6. Lock out the critics:

We all make mistakes. Writers get to make theirs in private and they can give themselves the chance to fix them before anybody else sees them. But when Green Bay Packer quarterback Brett Favre throws an interception, half the known universe sees him do it and there’s no way he can pull the ball back and take the play over. But researchers know a lot of writers who compose their rough drafts as if a Lambeau Field full of rabid fans and multiple millions of TV viewers were watching. Even worse they write with their editors perched on their shoulders, ready to pounce at the first sign of dangling modifier.

Maybe you’re doing your job that way too, feeling the eyes of editor or boss or critic while you try to think your way through a challenge. It’s a two step process, first the doing, and then the judgment.
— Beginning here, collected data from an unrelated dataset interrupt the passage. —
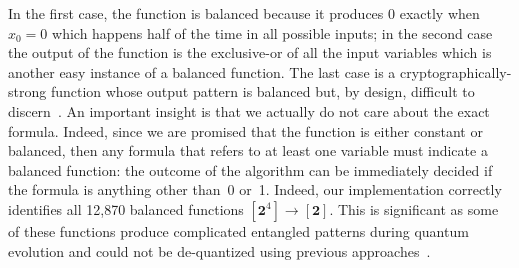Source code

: \documentclass[aps,prl,twocolumn,superscriptaddress,floatfix,notitlepage]{revtex4-2}
\newcommand{\finset}[1]{[\mathbf{#1}]}
\begin{document}
In the first case, the function is balanced because it produces $0$
exactly when $x_0=0$ which happens half of the time in all possible
inputs; in the second case the output of the function is the
exclusive-or of all the input variables which is another easy instance
of a balanced function. The last case is a cryptographically-strong
function whose output pattern is balanced but, by design,
difficult to discern~\cite{quteprints21763}. An important insight is that we actually do not care about the exact
formula. Indeed, since we are promised that the function is either
constant or balanced, then any formula that refers to at least one
variable must indicate a balanced function: the
outcome of the algorithm can be immediately decided if the formula is
anything other than~0 or~1. Indeed, our implementation correctly
identifies all 12,870 balanced functions $\finset{2^\mathrm{4}} \rightarrow
\finset{2}$. This is significant as some of these functions produce
complicated entangled patterns during quantum evolution and could not
be de-quantized using previous approaches~\cite{djdeq}.
\end{document}
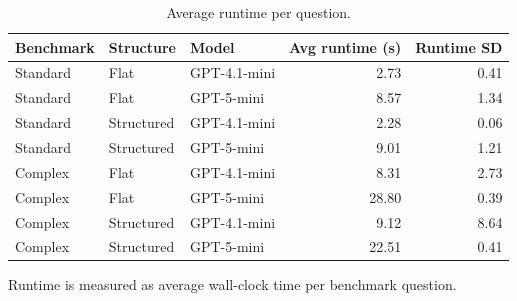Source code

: \begin{table}[htbp]
\centering
\small
\caption{Average runtime per question.}
\label{tab:average-runtime}
\begin{tabular}{lllrr}
\toprule
Benchmark & Structure & Model & Avg runtime (s) & Runtime SD \\
\midrule
Standard & Flat & GPT-4.1-mini & 2.73 & 0.41 \\
Standard & Flat & GPT-5-mini & 8.57 & 1.34 \\
Standard & Structured & GPT-4.1-mini & 2.28 & 0.06 \\
Standard & Structured & GPT-5-mini & 9.01 & 1.21 \\
Complex & Flat & GPT-4.1-mini & 8.31 & 2.73 \\
Complex & Flat & GPT-5-mini & 28.80 & 0.39 \\
Complex & Structured & GPT-4.1-mini & 9.12 & 8.64 \\
Complex & Structured & GPT-5-mini & 22.51 & 0.41 \\
\bottomrule
\end{tabular}
\par\footnotesize{Runtime is measured as average wall-clock time per benchmark question.}
\end{table}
Just as an NFL quarterback has to shut out the howling of the mob and concentrate on the receiver, you have to shut out concerns about judgement during the process of creation. If you don’t you wont take a chance, try out an idea, risk a ‘failure’ in the eyes of the invisible judge. You might even be afraid to start, and getting started is the only way you will ever finish.

 

7. Stop before you need to:

Momentum is a wonderful feeling; especially when you have got a lot to do and not much time to do it. The last thing you want when the job is going well is an interruption. Common sense tells you to keep working until you are finished. If you can’t finish the job in one sitting, you work until you are exhausted or until you run into a snag you can’t work your way through. But it actually makes a lot more sense to stop before you get too tired and before you reach a snag.

If you give yourself too much time, you will build up an aversion to the task, the very material blocks are made of. But if you have stopped in mid stride, sure of the next step you will take, you will come back to the job confident and even eager. You won’t have to waste any time getting back into the groove, because you won’t have gotten out of it.